Tapi itu adalah cerita lalu. Cerita yang ada sekarang adalah cerita di mana, bahkan sekalipun aku sudah berada di instansi pemerintahan, sikap “masing-masing” ini masih saja tampak dan seolah takkan pernah bisa hilang. Masing-masing orang punya masing-masing kepentingan. Masing-masing bidang juga tak jauh beda. Nama bidang atau nama instansi tak lebih dari sekadar tempelan. Kami apel tiap Senin pagi lantas mengerjakan kegiatannya sendiri-sendiri. Setiap orang merasa tak perlu ikut campur dan tak harus ikut kegiatan apa pun jika dirinya tidak terlibat dan dilibatkan, sekalipun berada di bidang yang sama. Melihat kenyataan ini, aku jadi teringat dengan kata-kata tetanggaku, dan aku pikir benar kata dia. “Masing-masing saja!”
Sebenarnya aku bukan tipe orang semacam itu yang egois dan semau gue, apa lagi urusan organisasi. Bukan karena aku memang dididik cara berorganisasi sampai-sampai harus menjadi ketua bidang kaderisasi dan litbang segala di kampus dulu. Akan tetapi karena aku tahu jika kebaikan yang tidak terorganisir akan hancur dengan kejahatan yang terorganisir. Hanya itu. Sederhana saja. Artinya, tak boleh ada kata “aku” dalam sebuah organisasi, termasuk dalam kegiatan yang dilakukannya. Jika tidak, ya ancur minah. Aku tahu jika keegoisan hanya akan memunculkan ketidakpedulian. Dan ketidakpedulian, sekali lagi, ketidakpedulian adalah sumber kehancuran. Ya, ketidakpedulian, dan bukannya kebodohan! Pasalanya adalah, bagaimana jika hanya kau seorang saja yang peduli, yang sibuk mengerjakan ini-itu di organisasi ini sementara yang lain merasa tak punya kepentingan karena tak terlibat, tak dilibatkan, atau lebih parah, tak mau melibatkan diri sekalipun itu adalah tanggung jawabnya? Bagaimana jika seperti itu? Haruskah kau merasa tak peduli dengan semua itu dan terus saja melaksanakan apa yang menurut kau benar dengan menyibukan diri, sekalipun orang-orang sebenarnya hanya memanfaatkan saja dirimu?
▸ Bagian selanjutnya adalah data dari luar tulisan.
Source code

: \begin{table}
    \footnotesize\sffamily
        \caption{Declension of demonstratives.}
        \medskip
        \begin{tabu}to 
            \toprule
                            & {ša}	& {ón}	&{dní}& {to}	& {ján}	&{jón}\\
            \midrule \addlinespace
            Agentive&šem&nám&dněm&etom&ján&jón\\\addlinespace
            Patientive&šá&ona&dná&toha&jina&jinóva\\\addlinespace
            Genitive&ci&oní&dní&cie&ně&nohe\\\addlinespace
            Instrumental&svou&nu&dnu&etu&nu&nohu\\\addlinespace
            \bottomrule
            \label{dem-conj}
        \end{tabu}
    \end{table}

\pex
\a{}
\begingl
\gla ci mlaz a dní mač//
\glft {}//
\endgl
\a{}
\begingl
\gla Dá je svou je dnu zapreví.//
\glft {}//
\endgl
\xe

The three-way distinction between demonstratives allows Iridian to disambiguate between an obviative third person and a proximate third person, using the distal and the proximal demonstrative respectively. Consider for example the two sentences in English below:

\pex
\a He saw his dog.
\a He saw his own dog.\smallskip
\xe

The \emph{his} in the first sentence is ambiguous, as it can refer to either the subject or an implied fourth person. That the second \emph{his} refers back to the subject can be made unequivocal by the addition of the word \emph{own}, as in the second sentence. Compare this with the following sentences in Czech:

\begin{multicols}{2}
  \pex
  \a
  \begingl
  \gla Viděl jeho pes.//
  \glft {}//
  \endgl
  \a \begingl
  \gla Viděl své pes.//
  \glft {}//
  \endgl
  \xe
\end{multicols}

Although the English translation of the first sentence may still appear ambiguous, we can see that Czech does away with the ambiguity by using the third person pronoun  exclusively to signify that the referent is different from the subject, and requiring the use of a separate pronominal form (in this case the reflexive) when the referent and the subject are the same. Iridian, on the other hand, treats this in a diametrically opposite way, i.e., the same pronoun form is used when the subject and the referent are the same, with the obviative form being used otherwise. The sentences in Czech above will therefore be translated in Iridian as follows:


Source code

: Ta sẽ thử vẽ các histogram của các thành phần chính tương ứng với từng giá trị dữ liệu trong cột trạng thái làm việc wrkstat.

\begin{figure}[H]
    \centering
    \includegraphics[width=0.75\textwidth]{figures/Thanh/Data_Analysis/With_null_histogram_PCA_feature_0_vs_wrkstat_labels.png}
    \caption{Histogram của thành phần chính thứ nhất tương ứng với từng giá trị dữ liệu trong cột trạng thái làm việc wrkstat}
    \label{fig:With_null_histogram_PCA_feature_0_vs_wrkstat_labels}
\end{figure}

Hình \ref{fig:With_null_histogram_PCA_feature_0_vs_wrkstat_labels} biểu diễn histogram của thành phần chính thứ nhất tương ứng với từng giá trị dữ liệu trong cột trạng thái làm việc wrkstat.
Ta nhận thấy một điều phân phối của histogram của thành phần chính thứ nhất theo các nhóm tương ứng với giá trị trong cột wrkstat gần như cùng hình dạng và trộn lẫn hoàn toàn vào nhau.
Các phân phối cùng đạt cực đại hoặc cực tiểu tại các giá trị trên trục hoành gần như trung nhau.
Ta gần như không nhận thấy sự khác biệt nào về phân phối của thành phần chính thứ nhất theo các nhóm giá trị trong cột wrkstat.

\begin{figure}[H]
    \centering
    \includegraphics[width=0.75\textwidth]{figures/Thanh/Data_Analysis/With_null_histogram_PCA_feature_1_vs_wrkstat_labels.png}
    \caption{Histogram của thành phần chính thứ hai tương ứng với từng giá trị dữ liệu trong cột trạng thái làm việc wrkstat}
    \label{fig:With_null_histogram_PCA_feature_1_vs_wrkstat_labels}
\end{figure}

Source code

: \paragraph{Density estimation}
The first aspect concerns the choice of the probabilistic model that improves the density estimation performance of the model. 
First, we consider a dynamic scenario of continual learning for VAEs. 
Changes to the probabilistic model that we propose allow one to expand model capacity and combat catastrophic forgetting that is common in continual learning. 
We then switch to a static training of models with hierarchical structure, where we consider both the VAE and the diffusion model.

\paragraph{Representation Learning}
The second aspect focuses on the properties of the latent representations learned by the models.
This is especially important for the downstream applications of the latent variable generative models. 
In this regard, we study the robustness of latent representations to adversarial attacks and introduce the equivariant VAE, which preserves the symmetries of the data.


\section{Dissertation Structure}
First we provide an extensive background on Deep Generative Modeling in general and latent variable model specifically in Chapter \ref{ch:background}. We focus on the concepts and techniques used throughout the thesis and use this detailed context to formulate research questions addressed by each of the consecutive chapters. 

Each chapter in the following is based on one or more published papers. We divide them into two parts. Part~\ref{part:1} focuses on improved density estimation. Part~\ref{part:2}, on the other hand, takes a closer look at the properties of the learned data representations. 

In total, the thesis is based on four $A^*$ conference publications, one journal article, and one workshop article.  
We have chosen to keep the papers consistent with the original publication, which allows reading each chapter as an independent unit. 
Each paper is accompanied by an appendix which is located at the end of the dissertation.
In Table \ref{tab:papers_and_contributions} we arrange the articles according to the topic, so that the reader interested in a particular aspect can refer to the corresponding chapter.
Aku pikir, entah kau berpikir untuk menjadi superhero atau memang ikhlas dari dalam hati. Tapi jika kau seperti itu saja, maka dengan tanpa sadar kau telah membuat orang malas bertambah malas. Orang yang tidak peduli bertambah tidak peduli. Kenapa? Karena kan ada kau! Kau adalah superhero mereka, orang yang rajin dan bisa diandalkan sampai-sampai mereka sendiri tak perlu kerja, karena semuanya sudah ditangani oleh engkau. Begitu. Paham maksudku?
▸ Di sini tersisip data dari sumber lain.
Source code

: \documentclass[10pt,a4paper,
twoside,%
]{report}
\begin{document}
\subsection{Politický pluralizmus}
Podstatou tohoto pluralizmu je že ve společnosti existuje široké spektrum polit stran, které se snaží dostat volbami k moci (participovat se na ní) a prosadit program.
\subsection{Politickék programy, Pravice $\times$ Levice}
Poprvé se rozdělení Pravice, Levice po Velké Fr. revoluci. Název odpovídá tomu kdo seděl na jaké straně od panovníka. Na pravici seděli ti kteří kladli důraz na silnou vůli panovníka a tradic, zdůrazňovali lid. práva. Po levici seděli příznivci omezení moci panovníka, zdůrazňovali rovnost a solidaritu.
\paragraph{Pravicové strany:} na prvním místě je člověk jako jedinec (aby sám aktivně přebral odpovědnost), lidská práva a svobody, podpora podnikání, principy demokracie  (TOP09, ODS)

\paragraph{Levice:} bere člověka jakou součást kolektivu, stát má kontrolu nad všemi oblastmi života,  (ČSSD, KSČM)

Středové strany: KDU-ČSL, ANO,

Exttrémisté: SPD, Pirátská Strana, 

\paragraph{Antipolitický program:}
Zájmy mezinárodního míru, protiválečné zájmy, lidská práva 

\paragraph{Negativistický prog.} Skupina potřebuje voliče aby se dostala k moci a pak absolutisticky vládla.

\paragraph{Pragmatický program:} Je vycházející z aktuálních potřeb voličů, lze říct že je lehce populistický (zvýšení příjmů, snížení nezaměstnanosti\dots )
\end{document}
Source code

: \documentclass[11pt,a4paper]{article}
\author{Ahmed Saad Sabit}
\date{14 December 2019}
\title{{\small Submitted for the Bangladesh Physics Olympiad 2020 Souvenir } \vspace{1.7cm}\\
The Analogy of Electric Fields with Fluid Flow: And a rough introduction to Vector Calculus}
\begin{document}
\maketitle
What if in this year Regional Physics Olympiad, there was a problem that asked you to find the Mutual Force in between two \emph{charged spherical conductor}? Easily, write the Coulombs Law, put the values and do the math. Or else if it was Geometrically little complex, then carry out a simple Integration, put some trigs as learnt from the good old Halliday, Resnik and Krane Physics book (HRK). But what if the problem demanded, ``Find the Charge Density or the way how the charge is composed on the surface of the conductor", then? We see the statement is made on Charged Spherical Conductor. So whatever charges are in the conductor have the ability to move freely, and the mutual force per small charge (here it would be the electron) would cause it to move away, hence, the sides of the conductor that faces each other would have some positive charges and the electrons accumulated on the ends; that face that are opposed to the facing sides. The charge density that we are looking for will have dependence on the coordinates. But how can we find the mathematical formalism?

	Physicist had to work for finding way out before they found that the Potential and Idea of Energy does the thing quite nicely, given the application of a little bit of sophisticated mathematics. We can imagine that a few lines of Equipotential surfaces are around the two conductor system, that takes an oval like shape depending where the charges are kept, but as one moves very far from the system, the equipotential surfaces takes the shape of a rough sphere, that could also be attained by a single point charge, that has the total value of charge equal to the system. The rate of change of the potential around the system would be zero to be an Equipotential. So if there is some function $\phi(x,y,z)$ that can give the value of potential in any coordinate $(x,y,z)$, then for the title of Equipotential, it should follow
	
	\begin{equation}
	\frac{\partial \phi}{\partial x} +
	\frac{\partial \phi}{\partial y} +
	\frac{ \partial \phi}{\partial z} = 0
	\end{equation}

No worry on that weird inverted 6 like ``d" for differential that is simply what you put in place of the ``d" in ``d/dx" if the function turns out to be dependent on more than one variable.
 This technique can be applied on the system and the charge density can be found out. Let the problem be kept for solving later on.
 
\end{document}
Nah, jadi kalau pun aku harus menjadi tidak peduli, atau seperti yang disebutkan tetanggaku dengan “masing-masing saja” itu, itu bukan karena aku memang menginginkannya, melainkan aku dipaksa untuk menjadi tidak peduli karena keadaan memang menuntutku seperti itu sekalipun aku tak pernah mau apa lagi menginginkannya. Aku, sekali lagi, bukan orang yang tidak pedulian atau egois dan cukup dengan kata “masing-masing” saja itu. Tidak! Sebaliknya, aku adalah orang yang senang bekerja sama dengan siapa pun. Bekerja dan bersama-sama untuk aktivitas apa pun. Permasalahannya, manakala egois, tidak pedulian dan “masing-masing saja” itu sudah menjadi sangat mengakar sebagai karakter, tradisi bahkan budaya sebuah masyarakat, kau bisa apa? Memaksakan diri? Itu mati konyol namanya? Menjadi egois dan tidak peduli? Itu artinya kau tak jauh beda dengan mereka. Bukan salahmu! Kenyataannya, keadaan memang memaksamu demikian. Dari dulu aku bilang jika budaya itu ada kalanya nonsense, aneh, ga masuk akal. Dan mungkin ini adalah salah satunya.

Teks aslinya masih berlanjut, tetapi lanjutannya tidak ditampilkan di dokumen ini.